↓↓↓

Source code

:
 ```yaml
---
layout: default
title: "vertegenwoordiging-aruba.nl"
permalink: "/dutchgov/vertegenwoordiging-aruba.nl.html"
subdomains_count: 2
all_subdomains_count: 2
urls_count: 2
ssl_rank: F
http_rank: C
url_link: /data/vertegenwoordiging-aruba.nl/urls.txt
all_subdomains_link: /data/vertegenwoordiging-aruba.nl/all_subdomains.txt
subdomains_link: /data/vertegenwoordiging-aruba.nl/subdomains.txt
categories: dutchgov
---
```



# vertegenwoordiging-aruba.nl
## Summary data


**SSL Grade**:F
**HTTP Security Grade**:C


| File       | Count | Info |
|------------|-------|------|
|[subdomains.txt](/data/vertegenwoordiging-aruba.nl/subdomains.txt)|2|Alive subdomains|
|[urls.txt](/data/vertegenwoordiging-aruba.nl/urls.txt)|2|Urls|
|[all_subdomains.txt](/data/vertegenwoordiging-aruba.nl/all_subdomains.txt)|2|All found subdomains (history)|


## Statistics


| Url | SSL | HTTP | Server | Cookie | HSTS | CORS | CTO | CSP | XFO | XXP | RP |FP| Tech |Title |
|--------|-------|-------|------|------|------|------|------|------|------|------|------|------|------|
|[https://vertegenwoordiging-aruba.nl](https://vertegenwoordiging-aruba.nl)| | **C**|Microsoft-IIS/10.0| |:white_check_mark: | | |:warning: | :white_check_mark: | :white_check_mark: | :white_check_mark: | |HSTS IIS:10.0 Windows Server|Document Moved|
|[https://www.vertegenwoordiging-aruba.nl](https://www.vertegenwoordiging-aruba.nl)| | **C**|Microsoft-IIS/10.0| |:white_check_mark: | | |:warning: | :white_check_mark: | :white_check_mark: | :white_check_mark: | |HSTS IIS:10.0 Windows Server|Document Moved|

↑↑↑

_ACTION ITEM_. Determine how many lines in the records include the string "Windows". Only that number should be given.

_RESPONSE FOR THIS EXERCISE_. 2